(Stored data)
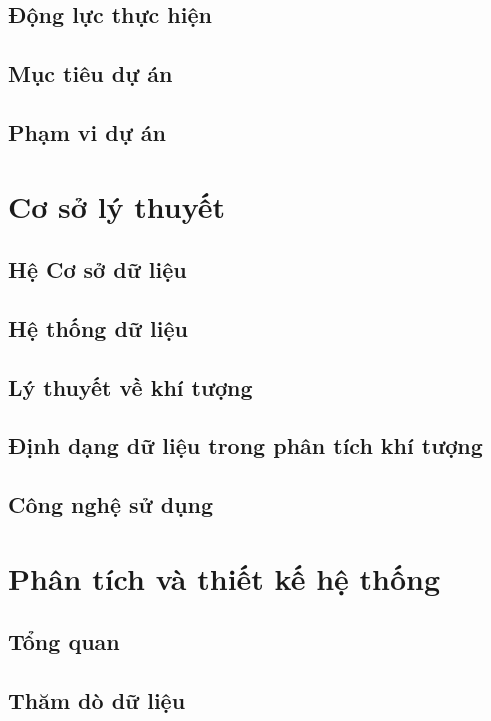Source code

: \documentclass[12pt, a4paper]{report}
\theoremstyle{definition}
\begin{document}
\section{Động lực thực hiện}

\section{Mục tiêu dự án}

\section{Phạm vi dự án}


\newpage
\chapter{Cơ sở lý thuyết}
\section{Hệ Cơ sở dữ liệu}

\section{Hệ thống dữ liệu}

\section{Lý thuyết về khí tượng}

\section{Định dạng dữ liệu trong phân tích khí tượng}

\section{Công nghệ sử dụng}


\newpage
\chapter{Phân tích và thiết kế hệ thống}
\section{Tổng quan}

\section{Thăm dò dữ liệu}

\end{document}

* **ASSIGNMENT**
Note how many lines of the records contain the string "section", and give that number with nothing added.

* **EXERCISE RESULT**
10